Hand back every line from the beginning of the data below through the line containing "複数人が携わるソフトウェア開", word for word and free of pictures.

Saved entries
————
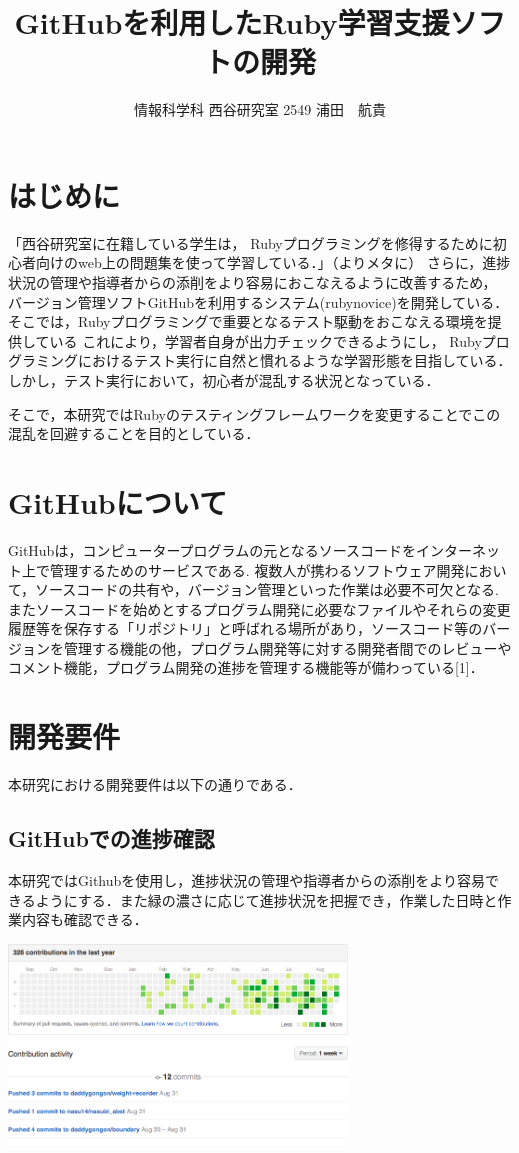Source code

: \documentclass[a4j,twocolumn,uplatex]{jarticle}
\begin{document}
\title{GitHubを利用したRuby学習支援ソフトの開発}
\author{情報科学科 西谷研究室 2549 浦田　航貴}
\date{}
\maketitle
\section{はじめに}
「西谷研究室に在籍している学生は，
Rubyプログラミングを修得するために初心者向けのweb上の問題集を使って学習している．」（よりメタに）
さらに，進捗状況の管理や指導者からの添削をより容易におこなえるように改善するため，
バージョン管理ソフトGitHubを利用するシステム(rubynovice)を開発している．
そこでは，Rubyプログラミングで重要となるテスト駆動をおこなえる環境を提供している
これにより，学習者自身が出力チェックできるようにし，
Rubyプログラミングにおけるテスト実行に自然と慣れるような学習形態を目指している．
しかし，テスト実行において，初心者が混乱する状況となっている．

そこで，本研究ではRubyのテスティングフレームワークを変更することでこの混乱を回避することを目的としている．

\section{GitHubについて}%
GitHubは，コンピュータープログラムの元となるソースコードをインターネット上で管理するためのサービスである.
複数人が携わるソフトウェア開発において，ソースコードの共有や，バージョン管理といった作業は必要不可欠となる.
またソースコードを始めとするプログラム開発に必要なファイルやそれらの変更履歴等を保存する「リポジトリ」と呼ばれる場所があり，ソースコード等のバージョンを管理する機能の他，プログラム開発等に対する開発者間でのレビューやコメント機能，プログラム開発の進捗を管理する機能等が備わっている[1]．

\section{開発要件}
本研究における開発要件は以下の通りである．

\subsection{GitHubでの進捗確認}
本研究ではGithubを使用し，進捗状況の管理や指導者からの添削をより容易できるようにする．また緑の濃さに応じて進捗状況を把握でき，作業した日時と作業内容も確認できる．

\begin{center}
\includegraphics[width=9cm]{GitHub.jpg}
\end{center}
\end{document}
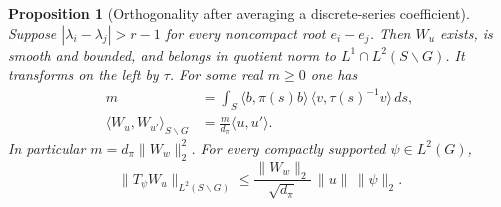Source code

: \documentclass[a4paper,11pt]{article}
\newtheorem{proposition}{Proposition}[section]
\theoremstyle{definition}
\theoremstyle{remark}
\numberwithin{equation}{section}
\begin{document}
\begin{proposition}[Orthogonality after averaging a discrete-series coefficient]
\leavevmode\label{prop:averagedschur684}
Suppose \(|\lambda_i-\lambda_j|>r-1\) for every noncompact
root \(e_i-e_j\). Then \(W_u\) exists, is smooth and bounded,
and belongs in quotient norm to \(L^1\cap L^2(S\backslash G)\).
It transforms on the left by \(\tau\). For some real \(m\ge0\)
one has
\[
 \begin{split}
 m&=\int_S\langle b,\pi(s)b\rangle\,
                  \langle v,\tau(s)^{-1}v\rangle\,ds,\\
 \langle W_u,W_{u'}\rangle_{S\backslash G}
         &=\frac{m}{d_\pi}\langle u,u'\rangle.
 \end{split}
\]
In particular \(m=d_\pi\|W_w\|_2^2\). For every compactly
supported \(\psi\in L^2(G)\),
\[
    \|T_\psi W_u\|_{L^2(S\backslash G)}
          \le \frac{\|W_w\|_2}{\sqrt{d_\pi}}\,
                        \|u\|\,\|\psi\|_2 .
\]
\end{proposition}
\end{document}
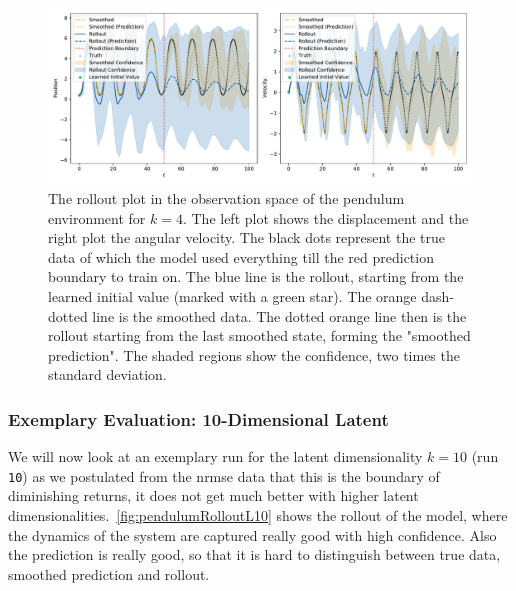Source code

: 			\begin{figure}
				\centering
				\includegraphics[width=\linewidth]{figures/results/pendulum/run-latent-dim-04/rollout-observations-N0.pdf}
				\caption{The rollout plot in the observation space of the pendulum environment for \(k = 4\). The left plot shows the displacement and the right plot the angular velocity. The black dots represent the true data of which the model used everything till the red prediction boundary to train on. The blue line is the rollout, starting from the learned initial value (marked with a green star). The orange dash-dotted line is the smoothed data. The dotted orange line then is the rollout starting from the last smoothed state, forming the "smoothed prediction". The shaded regions show the confidence, \ie two times the standard deviation.}
				\label{fig:pendulumRolloutL04}
			\end{figure}

		\subsubsection{Exemplary Evaluation: 10-Dimensional Latent}
			\label{subsubsec:pendulumL10}

			We will now look at an exemplary run for the latent dimensionality \( k = 10 \) (run \texttt{10}) as we postulated from the \ac{nrmse} data that this is the boundary of diminishing returns, \ie it does not get much better with higher latent dimensionalities.~\autoref{fig:pendulumRolloutL10} shows the rollout of the model, where the dynamics of the system are captured really good with high confidence. Also the prediction is really good, so that it is hard to distinguish between true data, smoothed prediction and rollout.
————
> Task solution
Source code

: \documentclass[a4j,twocolumn,uplatex]{jarticle}
\begin{document}
\title{GitHubを利用したRuby学習支援ソフトの開発}
\author{情報科学科 西谷研究室 2549 浦田　航貴}
\date{}
\maketitle
\section{はじめに}
「西谷研究室に在籍している学生は，
Rubyプログラミングを修得するために初心者向けのweb上の問題集を使って学習している．」（よりメタに）
さらに，進捗状況の管理や指導者からの添削をより容易におこなえるように改善するため，
バージョン管理ソフトGitHubを利用するシステム(rubynovice)を開発している．
そこでは，Rubyプログラミングで重要となるテスト駆動をおこなえる環境を提供している
これにより，学習者自身が出力チェックできるようにし，
Rubyプログラミングにおけるテスト実行に自然と慣れるような学習形態を目指している．
しかし，テスト実行において，初心者が混乱する状況となっている．

そこで，本研究ではRubyのテスティングフレームワークを変更することでこの混乱を回避することを目的としている．

\section{GitHubについて}%
GitHubは，コンピュータープログラムの元となるソースコードをインターネット上で管理するためのサービスである.
複数人が携わるソフトウェア開発において，ソースコードの共有や，バージョン管理といった作業は必要不可欠となる.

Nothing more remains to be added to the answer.